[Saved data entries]

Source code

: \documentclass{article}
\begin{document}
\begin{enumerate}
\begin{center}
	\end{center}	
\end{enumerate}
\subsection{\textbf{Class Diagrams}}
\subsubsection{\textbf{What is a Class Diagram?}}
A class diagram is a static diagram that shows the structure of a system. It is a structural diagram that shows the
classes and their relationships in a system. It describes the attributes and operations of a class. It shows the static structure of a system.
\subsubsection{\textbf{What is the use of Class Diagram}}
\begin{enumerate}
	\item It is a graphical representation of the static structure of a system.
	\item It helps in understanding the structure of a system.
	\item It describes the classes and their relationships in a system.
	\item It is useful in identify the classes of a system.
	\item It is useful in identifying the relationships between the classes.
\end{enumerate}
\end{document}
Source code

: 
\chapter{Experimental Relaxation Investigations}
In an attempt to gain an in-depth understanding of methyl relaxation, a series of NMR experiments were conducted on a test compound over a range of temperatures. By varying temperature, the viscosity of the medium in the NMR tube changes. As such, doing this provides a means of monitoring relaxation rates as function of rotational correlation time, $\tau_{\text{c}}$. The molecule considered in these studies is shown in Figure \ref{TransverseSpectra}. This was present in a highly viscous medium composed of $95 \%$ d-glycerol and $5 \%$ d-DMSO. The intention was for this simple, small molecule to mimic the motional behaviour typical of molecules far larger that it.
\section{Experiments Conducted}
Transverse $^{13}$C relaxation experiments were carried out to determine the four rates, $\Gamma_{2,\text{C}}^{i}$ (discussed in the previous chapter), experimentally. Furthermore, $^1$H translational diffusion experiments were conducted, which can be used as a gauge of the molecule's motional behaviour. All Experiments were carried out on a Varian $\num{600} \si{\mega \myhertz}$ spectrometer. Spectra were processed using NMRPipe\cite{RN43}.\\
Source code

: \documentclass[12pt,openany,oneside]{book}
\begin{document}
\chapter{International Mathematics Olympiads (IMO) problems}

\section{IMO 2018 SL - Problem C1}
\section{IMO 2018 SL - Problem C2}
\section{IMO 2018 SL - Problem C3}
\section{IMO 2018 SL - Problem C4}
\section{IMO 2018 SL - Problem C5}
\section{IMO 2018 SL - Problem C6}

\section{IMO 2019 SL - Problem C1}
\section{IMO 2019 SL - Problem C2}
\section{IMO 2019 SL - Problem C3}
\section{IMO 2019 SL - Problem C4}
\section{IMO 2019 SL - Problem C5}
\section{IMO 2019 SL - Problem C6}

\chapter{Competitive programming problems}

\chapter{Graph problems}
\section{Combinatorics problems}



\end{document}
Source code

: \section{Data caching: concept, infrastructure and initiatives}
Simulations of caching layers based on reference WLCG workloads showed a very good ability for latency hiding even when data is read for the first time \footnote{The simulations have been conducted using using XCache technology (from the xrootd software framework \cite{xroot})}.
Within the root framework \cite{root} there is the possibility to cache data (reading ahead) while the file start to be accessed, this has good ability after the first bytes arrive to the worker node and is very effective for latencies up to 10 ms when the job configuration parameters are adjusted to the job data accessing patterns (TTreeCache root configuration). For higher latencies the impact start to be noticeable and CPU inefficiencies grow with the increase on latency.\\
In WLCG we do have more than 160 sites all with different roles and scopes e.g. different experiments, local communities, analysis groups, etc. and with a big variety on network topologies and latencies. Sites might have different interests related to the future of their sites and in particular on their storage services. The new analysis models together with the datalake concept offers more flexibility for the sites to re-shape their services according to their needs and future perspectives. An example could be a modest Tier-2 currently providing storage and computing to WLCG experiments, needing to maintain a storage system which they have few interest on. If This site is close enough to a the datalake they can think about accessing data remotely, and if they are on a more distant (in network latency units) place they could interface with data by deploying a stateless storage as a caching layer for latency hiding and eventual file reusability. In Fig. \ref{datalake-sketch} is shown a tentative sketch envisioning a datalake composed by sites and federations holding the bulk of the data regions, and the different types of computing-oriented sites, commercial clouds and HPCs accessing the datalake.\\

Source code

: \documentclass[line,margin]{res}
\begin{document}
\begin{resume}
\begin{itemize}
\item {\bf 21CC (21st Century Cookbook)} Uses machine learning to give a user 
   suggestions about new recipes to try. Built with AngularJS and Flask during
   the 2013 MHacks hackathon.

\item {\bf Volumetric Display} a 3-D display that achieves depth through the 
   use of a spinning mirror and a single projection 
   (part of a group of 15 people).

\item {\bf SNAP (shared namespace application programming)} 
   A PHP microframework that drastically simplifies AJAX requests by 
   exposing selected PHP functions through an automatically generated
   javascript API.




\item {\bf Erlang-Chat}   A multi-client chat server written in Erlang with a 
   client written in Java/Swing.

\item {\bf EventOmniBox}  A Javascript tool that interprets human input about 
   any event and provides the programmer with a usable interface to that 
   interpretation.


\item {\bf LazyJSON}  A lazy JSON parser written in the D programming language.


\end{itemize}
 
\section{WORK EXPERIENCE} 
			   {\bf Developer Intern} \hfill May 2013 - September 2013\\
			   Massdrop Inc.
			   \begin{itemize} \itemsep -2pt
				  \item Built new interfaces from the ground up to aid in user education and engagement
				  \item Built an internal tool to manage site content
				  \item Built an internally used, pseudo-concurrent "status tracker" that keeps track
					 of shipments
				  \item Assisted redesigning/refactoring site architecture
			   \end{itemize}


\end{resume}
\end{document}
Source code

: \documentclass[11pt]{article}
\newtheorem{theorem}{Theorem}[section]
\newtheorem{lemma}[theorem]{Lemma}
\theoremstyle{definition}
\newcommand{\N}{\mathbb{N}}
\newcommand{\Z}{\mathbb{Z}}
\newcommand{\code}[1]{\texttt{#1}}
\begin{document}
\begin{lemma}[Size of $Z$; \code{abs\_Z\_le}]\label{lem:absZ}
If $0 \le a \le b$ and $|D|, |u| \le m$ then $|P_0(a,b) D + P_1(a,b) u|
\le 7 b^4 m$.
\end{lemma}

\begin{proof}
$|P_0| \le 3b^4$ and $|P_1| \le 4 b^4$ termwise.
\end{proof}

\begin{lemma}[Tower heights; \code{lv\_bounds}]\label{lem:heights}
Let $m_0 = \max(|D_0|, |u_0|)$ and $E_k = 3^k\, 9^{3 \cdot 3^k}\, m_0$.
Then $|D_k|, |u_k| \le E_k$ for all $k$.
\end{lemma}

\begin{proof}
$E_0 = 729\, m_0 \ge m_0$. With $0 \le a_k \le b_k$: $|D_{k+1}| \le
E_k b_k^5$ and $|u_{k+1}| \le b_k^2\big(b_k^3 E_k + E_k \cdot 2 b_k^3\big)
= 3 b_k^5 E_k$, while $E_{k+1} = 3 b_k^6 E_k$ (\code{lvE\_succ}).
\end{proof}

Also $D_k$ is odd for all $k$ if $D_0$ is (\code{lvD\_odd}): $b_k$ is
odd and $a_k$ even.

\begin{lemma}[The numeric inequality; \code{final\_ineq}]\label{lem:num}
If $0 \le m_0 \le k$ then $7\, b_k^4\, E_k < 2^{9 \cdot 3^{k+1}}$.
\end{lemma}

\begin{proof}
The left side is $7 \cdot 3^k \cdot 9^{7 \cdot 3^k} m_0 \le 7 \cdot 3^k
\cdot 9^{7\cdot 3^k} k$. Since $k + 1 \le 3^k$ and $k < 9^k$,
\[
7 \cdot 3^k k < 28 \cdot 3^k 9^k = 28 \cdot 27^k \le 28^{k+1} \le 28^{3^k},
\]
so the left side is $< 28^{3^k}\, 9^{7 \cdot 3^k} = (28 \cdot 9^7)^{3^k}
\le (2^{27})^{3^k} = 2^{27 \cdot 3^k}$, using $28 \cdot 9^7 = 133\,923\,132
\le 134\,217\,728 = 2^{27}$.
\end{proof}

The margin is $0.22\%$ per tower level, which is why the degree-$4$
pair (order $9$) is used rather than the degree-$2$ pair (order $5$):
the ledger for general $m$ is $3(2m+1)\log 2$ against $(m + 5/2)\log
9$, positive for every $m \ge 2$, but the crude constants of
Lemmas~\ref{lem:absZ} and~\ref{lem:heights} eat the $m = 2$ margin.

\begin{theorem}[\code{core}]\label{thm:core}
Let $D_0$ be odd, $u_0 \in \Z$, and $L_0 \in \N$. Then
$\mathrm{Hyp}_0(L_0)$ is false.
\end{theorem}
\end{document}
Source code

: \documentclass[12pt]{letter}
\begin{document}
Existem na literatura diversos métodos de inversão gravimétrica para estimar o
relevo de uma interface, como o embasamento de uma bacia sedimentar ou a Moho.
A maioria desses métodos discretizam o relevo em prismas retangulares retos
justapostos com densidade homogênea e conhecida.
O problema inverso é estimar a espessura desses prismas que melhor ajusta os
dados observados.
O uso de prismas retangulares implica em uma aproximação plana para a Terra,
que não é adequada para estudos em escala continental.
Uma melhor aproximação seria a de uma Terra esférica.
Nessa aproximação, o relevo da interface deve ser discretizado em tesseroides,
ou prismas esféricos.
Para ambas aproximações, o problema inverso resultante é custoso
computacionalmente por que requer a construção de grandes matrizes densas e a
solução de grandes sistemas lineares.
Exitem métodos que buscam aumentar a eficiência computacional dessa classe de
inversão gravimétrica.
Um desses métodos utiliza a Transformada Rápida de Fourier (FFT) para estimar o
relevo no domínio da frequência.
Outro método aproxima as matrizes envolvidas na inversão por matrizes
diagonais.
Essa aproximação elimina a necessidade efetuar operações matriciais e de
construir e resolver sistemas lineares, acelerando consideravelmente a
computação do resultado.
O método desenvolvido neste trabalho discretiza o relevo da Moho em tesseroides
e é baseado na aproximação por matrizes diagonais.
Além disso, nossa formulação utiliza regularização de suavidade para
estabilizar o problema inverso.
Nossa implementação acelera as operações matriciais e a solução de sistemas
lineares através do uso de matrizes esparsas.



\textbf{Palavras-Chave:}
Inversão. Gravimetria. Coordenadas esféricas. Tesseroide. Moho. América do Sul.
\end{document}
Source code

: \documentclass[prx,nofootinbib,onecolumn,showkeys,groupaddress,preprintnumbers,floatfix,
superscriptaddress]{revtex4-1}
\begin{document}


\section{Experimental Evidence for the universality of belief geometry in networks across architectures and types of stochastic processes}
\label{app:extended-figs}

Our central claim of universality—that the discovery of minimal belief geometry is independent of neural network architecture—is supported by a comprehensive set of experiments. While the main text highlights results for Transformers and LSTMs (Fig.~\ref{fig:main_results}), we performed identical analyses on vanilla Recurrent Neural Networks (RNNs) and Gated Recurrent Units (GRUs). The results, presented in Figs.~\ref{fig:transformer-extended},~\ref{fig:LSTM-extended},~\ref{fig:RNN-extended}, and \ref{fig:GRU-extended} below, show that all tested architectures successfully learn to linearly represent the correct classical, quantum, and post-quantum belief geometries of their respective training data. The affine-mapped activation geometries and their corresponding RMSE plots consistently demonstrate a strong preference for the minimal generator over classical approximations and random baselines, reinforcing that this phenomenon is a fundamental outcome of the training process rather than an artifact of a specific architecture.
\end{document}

What needs to be done. Which lines of the records contain "classes"? Show each of them.

Answer section.
classes and their relationships in a system. It describes the attributes and operations of a class. It shows the static structure of a system.
	\item It describes the classes and their relationships in a system.
	\item It is useful in identify the classes of a system.
	\item It is useful in identifying the relationships between the classes.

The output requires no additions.